Property subject to 83(b) is generally not taxable until it becomes vested, no longer subject to a "substantial risk of forfeiture." However, a service provider can elect to include the fair market value of the property in the year it is first transferred by filing an 83(b) form. Tokens awarded up front, such as with RTAs, fall under Section 83(b), and the service provider can make an election to include the token's fair market value in their income for the year of transfer.
On the other hand, conditional token grants, like RTUs and Token Options, may be subject to Section 409A, but many RTU plans avoid it by relying on the short-term deferral exemption. They must be settled within 2.5 months of the company's fiscal year-end.
All crypto assets are considered commodities by the Canada Revenue Agency (CRA). Despite the Canadian Securities Administrators recent guidance about the application of securities legislation and regulatory requirements to crypto assets, in most instances there should be no securities law restrictions applicable to the offer of restricted tokens due to available exemptions from the prospectus requirements even when considered restricted securities. Tokens must be delivered within 3 years of the end of the applicable service year in order to avoid immediate taxation under the salary deferral rules under the Canadian Income Tax Act (R.S.C., 1985, c. 1 (5th Supp.)).

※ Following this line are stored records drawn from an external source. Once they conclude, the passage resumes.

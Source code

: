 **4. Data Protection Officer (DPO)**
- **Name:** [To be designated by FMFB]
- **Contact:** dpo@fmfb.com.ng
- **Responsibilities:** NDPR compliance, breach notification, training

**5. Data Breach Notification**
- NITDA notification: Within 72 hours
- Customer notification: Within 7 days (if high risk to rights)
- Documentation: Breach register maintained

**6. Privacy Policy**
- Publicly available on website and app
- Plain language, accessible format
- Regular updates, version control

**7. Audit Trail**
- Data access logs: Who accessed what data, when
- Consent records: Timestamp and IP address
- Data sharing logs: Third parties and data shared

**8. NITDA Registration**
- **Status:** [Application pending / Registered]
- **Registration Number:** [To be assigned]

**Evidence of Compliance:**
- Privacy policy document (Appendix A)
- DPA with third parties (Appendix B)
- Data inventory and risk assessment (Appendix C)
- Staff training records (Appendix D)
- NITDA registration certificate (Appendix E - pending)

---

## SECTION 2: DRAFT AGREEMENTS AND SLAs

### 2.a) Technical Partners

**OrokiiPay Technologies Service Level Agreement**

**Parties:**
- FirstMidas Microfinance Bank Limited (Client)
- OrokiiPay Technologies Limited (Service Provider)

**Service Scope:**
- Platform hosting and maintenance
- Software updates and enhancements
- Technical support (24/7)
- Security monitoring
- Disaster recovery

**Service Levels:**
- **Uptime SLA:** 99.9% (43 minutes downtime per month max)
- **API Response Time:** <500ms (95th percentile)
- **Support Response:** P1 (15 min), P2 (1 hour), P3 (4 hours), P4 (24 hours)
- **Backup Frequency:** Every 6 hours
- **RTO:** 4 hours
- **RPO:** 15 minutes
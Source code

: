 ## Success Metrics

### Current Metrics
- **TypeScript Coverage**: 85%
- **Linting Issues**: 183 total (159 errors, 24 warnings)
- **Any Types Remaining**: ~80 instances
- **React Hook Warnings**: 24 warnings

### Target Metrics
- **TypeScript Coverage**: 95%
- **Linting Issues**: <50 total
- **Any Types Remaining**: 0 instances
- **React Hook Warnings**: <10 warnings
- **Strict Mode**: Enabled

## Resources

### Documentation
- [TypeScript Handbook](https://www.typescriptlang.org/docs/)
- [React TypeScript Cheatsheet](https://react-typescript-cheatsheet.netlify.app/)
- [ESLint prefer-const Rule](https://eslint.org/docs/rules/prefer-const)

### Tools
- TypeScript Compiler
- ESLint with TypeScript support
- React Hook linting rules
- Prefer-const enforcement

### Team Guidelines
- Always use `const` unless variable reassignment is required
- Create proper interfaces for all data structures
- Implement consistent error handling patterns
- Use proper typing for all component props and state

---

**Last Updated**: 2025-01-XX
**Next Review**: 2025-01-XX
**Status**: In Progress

As of June 19, 2023, the UK's upper house of parliament has approved laws related to crypto and stablecoins. The legislation, known as the Financial Services and Markets Act, aims to bring cryptocurrencies and stablecoins under regulatory oversight. With this approval, cryptocurrencies will be officially recognized as a form of payment under existing laws.
At the national level, Germany does not have specific laws governing cryptocurrencies; however, digital assets are subject to existing financial regulations. Cryptocurrencies are treated as private money and are subject to capital gains tax when used for transactions or exchanged for fiat currency. Additionally, German financial regulators, such as BaFin, have issued guidelines for companies operating in the cryptocurrency space to ensure compliance with anti-money laundering (AML) and know-your-customer (KYC) requirements. On an EU level, new regulations have been proposed to enhance transparency and address risks related to cryptocurrencies and digital assets, including regulations concerning stablecoins and potential restrictions on certain tokens related to securities and investments.
The Swiss Financial Market Supervisory Authority (FINMA) regulates digital assets, including token compensation, and has established clear guidelines for token classification. Switzerland is known for its supportive environment for blockchain innovation and has attracted many digital asset companies. Tax treatment of token compensation in Switzerland is based on the token's classification, and organizations must comply with Swiss tax and employment laws.